Wednesday, March 01, 2006

Bumper Stickers and an Embarrassed Wynn

wynn with leg in air

Here, in this picture I took when we were in high school, Wynn shows off his famous leg in the TPP shack. The TPP, short for "Three Penny Press," was Bellaire's newspaper, which Wynn copy-edited and I associate-edited our senior year. The shack was this wonderful temporary building that housed, among other things, an old printing press named Bertha, a ratty couch, a group wayward over-achieving youth like us, lockers that no one used (because they were so gross), a Kraft American Cheese single pinned to the bulletin board (that somehow was NOT gross), a storehouse of all the books read by IB English students, and a passel of "No Thanks I'm Driving" bumper stickers.

Those stickers provided Wynn and me with hours of inappropriate fun. We cut up the letters and rearranged them to create such custom messages (which I then affixed on my car) such as: "No, I'm not Tom Hanks," or "No thanks. I'm Sondheim."
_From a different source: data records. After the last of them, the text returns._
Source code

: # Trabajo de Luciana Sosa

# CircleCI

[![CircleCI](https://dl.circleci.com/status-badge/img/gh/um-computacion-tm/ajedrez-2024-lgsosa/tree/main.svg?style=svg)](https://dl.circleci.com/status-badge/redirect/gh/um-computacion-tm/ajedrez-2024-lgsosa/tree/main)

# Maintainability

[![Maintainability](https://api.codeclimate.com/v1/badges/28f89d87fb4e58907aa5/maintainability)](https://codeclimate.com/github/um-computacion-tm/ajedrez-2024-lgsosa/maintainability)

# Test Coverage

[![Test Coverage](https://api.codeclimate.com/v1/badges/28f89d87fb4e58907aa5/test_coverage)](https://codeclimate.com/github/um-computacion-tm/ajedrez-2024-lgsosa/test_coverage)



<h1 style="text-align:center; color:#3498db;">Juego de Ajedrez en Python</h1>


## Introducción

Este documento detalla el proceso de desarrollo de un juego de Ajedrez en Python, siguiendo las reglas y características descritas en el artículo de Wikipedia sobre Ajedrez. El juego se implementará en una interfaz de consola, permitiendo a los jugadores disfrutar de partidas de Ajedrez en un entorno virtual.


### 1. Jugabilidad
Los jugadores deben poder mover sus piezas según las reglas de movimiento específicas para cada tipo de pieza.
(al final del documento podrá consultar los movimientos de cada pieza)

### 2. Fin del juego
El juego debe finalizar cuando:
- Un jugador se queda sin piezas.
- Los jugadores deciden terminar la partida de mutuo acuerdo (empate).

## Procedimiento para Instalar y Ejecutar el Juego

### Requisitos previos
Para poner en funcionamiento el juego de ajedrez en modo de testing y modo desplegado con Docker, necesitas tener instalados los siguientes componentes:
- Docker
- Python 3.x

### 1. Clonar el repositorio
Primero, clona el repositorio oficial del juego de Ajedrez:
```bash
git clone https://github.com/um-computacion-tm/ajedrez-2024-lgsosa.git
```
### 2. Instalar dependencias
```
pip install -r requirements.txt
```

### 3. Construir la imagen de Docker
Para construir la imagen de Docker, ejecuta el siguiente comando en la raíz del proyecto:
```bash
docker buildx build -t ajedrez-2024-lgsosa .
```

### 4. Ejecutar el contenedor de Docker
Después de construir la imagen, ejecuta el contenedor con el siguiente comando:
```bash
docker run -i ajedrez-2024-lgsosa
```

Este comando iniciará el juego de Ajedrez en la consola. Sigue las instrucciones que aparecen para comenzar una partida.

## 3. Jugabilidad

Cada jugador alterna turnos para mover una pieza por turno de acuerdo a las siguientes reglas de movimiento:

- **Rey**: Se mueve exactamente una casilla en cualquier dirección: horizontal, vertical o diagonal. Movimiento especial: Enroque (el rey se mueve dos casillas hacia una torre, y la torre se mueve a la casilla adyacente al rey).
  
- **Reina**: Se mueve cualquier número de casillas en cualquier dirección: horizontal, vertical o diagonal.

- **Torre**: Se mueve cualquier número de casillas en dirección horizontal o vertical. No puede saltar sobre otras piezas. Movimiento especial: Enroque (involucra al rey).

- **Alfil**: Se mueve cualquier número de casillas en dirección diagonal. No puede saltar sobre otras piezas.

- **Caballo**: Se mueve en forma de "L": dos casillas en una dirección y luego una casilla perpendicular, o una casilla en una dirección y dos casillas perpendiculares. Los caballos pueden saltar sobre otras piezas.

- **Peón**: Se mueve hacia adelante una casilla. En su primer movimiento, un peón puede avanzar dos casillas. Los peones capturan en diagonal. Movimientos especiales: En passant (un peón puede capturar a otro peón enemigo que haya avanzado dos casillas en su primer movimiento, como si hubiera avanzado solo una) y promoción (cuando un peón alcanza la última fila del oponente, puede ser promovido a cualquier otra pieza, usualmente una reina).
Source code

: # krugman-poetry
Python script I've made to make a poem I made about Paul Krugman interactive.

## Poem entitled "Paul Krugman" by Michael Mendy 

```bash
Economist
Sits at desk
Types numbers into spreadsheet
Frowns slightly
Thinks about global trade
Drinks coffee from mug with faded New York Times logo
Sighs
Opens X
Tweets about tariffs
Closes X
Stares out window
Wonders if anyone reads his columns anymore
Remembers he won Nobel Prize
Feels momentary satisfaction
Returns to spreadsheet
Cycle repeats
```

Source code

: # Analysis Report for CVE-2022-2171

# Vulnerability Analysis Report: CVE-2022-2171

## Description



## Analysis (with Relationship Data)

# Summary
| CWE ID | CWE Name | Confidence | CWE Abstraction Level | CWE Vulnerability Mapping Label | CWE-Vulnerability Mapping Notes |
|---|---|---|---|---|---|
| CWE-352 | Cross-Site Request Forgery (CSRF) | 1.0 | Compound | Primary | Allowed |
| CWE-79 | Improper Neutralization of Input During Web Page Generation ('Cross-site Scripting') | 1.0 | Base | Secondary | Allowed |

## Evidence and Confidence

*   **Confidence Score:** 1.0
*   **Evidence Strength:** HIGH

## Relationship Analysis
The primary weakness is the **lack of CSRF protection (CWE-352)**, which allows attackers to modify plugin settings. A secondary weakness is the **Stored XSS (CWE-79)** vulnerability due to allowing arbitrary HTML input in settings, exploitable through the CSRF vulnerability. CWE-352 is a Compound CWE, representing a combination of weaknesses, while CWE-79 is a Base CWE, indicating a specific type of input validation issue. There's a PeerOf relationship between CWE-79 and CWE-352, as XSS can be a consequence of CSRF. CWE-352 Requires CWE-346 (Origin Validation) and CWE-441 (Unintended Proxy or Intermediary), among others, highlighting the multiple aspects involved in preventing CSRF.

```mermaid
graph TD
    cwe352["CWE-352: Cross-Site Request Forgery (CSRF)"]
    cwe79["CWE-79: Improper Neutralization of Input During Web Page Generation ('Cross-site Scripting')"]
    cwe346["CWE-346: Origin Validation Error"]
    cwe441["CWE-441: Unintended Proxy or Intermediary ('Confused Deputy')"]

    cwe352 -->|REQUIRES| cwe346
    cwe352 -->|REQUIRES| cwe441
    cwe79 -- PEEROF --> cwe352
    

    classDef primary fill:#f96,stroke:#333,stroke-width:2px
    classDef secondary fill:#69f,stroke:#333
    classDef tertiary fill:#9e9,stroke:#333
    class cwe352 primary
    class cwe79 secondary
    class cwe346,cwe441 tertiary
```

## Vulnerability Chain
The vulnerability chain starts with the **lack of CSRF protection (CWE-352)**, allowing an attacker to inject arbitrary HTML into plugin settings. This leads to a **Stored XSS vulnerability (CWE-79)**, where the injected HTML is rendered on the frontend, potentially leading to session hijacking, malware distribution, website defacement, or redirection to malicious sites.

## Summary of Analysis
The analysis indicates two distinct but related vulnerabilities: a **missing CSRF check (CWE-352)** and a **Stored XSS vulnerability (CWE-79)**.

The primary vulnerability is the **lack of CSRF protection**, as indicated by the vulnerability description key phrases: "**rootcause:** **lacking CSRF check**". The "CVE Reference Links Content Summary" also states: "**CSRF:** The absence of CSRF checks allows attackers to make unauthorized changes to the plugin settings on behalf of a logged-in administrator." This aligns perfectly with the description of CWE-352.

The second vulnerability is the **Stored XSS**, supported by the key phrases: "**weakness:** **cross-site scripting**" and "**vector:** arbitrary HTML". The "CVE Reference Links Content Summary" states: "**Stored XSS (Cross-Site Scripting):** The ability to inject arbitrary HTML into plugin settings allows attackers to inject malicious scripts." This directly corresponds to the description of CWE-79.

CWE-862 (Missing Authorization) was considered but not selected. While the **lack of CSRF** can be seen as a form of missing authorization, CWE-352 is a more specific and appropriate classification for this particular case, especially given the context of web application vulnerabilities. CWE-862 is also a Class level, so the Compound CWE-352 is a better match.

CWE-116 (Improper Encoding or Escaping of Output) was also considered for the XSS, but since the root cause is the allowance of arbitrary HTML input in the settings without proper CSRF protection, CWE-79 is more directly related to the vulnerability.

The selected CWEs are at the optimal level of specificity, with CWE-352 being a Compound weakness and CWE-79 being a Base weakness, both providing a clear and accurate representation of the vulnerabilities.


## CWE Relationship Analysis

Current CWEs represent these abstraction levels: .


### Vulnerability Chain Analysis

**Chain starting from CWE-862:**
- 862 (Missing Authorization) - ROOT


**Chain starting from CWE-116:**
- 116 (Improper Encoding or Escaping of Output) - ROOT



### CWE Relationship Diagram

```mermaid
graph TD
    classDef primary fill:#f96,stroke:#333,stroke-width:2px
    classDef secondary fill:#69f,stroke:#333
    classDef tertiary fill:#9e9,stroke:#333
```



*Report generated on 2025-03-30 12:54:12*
Flash forward about fourteen years. Wynn and I had reconnected for a few years and arranged a dinner to reconnect Renée James with me. We met at Pico's. He told me he had a present for me. Wynn and I had coincidentally came out around the same time and when we reconnected, we recounted how many of our friends in high school had come out (and which objects of our affection were sadly not gay). So the gift: he pulls out a sticker he had crafted from those famous bumper stickers. He had saved some over the years and gave me a custom-made sticker that read: "No t*ts, baby, I'm a man's man." As fate would have it, I found the scrapbook containing the sticker a few days before Wynn died.

During one of my visits to Houston, Wynn and I decided we would go back to Bellaire. Like Wynn, I also look young. We thought we would go to Ms. Quaite's junior-year English class and see how long it would take for her to recognize us. During her class, she had to leave for a few minutes. Wynn took that opportunity to leap to the front of the class and teach Waiting for Godot in Ms. Quaite's absence. And in the following years, he often visited her classes to offer other pearls of knowledge.

Wynn had a way of making a home wherever he went. The TPP shack was ours - Renée's, Wynn, mine. I know he made a home at Rice and, in a larger sense, Houston. Whenever I have returned home in the last eight or so years, I always had adventures with Wynn - especially with food - and in a Fast and Furious ride down Allen Parkway in the Miata. The last time I saw Wynn was at Café Europa. He was like Norm in Cheers - everyone knew him, and gave him free coffee.

His visit to New York in 2001 was a turning point for me - he came about six months after my Mom had died, and his visit marked the first time that year I really got out and enjoyed life to the fullest - I was with Wynn, after all. He showed me the Cathedral of St. John the Divine which, despite being only 12 blocks from me, I had not explored. We went to the Broadway revival of Rocky Horror Show with my writing partner and my cousin. My cousin's shouting at the stage actually embarrassed Wynn. Yes, I had the privelege of seeing Wynn's eyes spring to amazement as if to say "He said WHAT?!"

I have a character in my musical whom I based on Wynn. Before Wynn came in town, my writing partner and I were working on a song for that character. We were stumped. After spending time with Wynn, we broke through and wrote the song a lot of audiences consider to be the funniest in the show.

About a month after that trip, Wynn was the first to email me the morning of September 11. He was such a healing force. When he decided to become a nurse, it was a natural progression - his humor and love, at their essence, were about healing.

Wynn, it is hard to believe you are gone. But part of the reason is that you were hard to believe in life - but wow, what a rich experience it is to believe in you and have you believe in all of us. You did not care if anyone thought any less of you for being who you were - and in return, we all think the highest of you.

I know you're making a new home right now - and everyone is getting to know you up there. Ted Geisel is laughing at your poems; Julia Child and you are cavorting in Heaven's Kitchen. And back down here on earth, we will strive to follow your legacy: to live life to the fullest, to be creative and design and live the life we want.